Revelation Chapter 16, Part 10
Revelation Chapter 16
Verse 4: And the third angel poured out his vial upon the rivers and fountains of waters; and they became blood.
Verse 5: And I heard the angel of the waters say, Thou art righteous, O Lord, which art, and was, and shalt be, because thou hast judged thus.
Verse 6: For they have shed the blood of saints and prophets, and thou hast given them blood to drink; for they are worthy.
The third plague was the third volume of the Studies in the Scriptures series, titled Thy Kingdom Come, written in 1890.
This volume traces, among other things, the prophetic and historical workings of Antichrist in shedding the blood of saints and prophets. Since the “rivers and fountains of waters” depict sources of water and not cisterns, lakes, or ocean beds, in which water is collected and stored, it should not, of necessity, be concluded that the third plague was specially directed against Jesuits, theological seminarians, preachers, or Sunday school teachers. All the plagues affect the same religious system as a whole. The various symbols are different ways of indicating the same basic lesson while avoiding unnecessary repetition. Due to a paucity of clues in the content or ingredients of each plague vial, only minimal information can be gleaned based upon the effects or language employed.

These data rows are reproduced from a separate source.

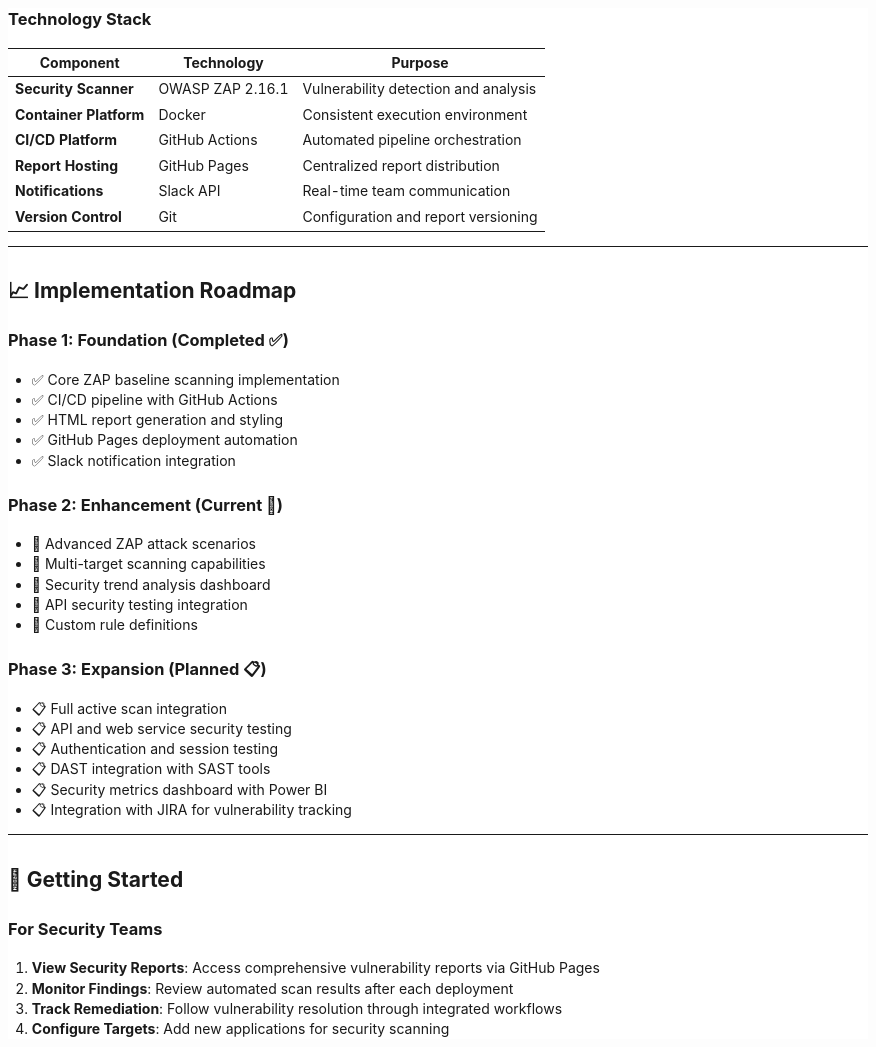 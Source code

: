 ### Technology Stack

| Component | Technology | Purpose |
|-----------|-----------|---------|
| **Security Scanner** | OWASP ZAP 2.16.1 | Vulnerability detection and analysis |
| **Container Platform** | Docker | Consistent execution environment |
| **CI/CD Platform** | GitHub Actions | Automated pipeline orchestration |
| **Report Hosting** | GitHub Pages | Centralized report distribution |
| **Notifications** | Slack API | Real-time team communication |
| **Version Control** | Git | Configuration and report versioning |

---

## 📈 Implementation Roadmap

### Phase 1: Foundation (Completed ✅)

- ✅ Core ZAP baseline scanning implementation
- ✅ CI/CD pipeline with GitHub Actions
- ✅ HTML report generation and styling
- ✅ GitHub Pages deployment automation
- ✅ Slack notification integration

### Phase 2: Enhancement (Current 🔄)

- 🔄 Advanced ZAP attack scenarios
- 🔄 Multi-target scanning capabilities
- 🔄 Security trend analysis dashboard
- 🔄 API security testing integration
- 🔄 Custom rule definitions

### Phase 3: Expansion (Planned 📋)

- 📋 Full active scan integration
- 📋 API and web service security testing
- 📋 Authentication and session testing
- 📋 DAST integration with SAST tools
- 📋 Security metrics dashboard with Power BI
- 📋 Integration with JIRA for vulnerability tracking

---

## 🚀 Getting Started

### For Security Teams

1. **View Security Reports**: Access comprehensive vulnerability reports via GitHub Pages
2. **Monitor Findings**: Review automated scan results after each deployment
3. **Track Remediation**: Follow vulnerability resolution through integrated workflows
4. **Configure Targets**: Add new applications for security scanning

Usually wherever a river goes, verdure, vegetation, and life are associated with it—the river fructifies the land. The waters of the text being considered are meant to be thought of as a supply of running water for drinking (Verse 6). A spring is associated with life as Jesus, in a higher sense, informed the woman of Samaria (John 4:13, 14). The poet has aptly expressed:
Traverse the desert, and then you can tell
What treasures exist in the cold, deep well.
And then you may learn what water is worth.
The gnawing of hunger’s worm is past,
While fiery thirst lives on to the last.
The hot blood stands in each gloomy eye,
And “Water, O God” is the only cry.
Let heaven this one rich gift withhold,
How soon we find it better than gold.
In the second plague the contaminated sea was likened to the blood of a dead man, which soon after death separates into two component parts: the serum and the clot. The clot darkens and sends out a stench of stagnation and death.
In the third plague the situation appears to be a continuous flow of live blood with a sickeningly sweet stench. Instead of fresh running water, clear and refreshing to the taste, the supply is now red with blood and hence is repulsive and obnoxious—not fit for drinking, cooking, or laundering. This condition is reminiscent of how “all the water . . . in the Nile turned to blood . . . so that the Egyptians could not drink water from the Nile” (Exod. 7:20, 21 RSV).
The “angel of the waters” (Verse 5) is heard to testify that the Eternal God has ever witnessed and been cognizant of—He has not forgotten—the misdeeds of centuries past. Furthermore, the angel or message declares it most fitting and worthy of God that He inflict retribution in part for the misdeeds of the present. The persecutors should be given blood to drink as retribution for the blood they shed of the saints in general and of the spokesmen or representatives of these holy ones.
Verse 7: And I heard another out of the altar say, even so, Lord God Almighty, true and righteous are thy judgments.
The Great Pyramid
The Sinaitic manuscript omits the phrase “another out of,” rendering the passage thus: “And I heard the altar saying, even so, Lord God Almighty…”
It is as though another voice immediately assents to the testimony of Verse 6.
A remarkable, additional confirmation of the same theme, although of a different nature, is contained in a separate section of the third volume, Thy Kingdom Come. Appended as Chapter 10, the section is entitled “The Corroborative Testimony of God’s Stone Witness and Prophet, the Great Pyramid in Egypt.” The altar that speaks in Verse 7 is neither the brazen altar in the Court nor the golden incense altar in the Holy of either the Tabernacle or the Temple ceremonial worship. This verse refers to the Great Pyramid:
“In that day shall there be an altar to the Lord in the midst of the land of Egypt, and a pillar at the border thereof to the Lord. And it shall be for a sign and for a witness unto the Lord of hosts [the “Lord God Almighty” in Verse 7] in the land of Egypt: for they [a type of the oppressed spiritual Israelite’s] shall cry unto the Lord because of the oppressors” (Isa. 19:19, 20).
The teaching of the Great Pyramid, particularly the symbolism’s of its lower passage system, is in full accord with the testimony of the third plague angel. The Great Pyramid is by no means an addition to the written revelation, for that revelation is complete and perfect and needs no addition. But it is a strong corroborative witness of God’s plan and is stated as such by the Prophet Isaiah. The context shows that in a prophetic sense it shall be a witness in the day when the great Savior and Deliverer comes to set at liberty sin’s captives.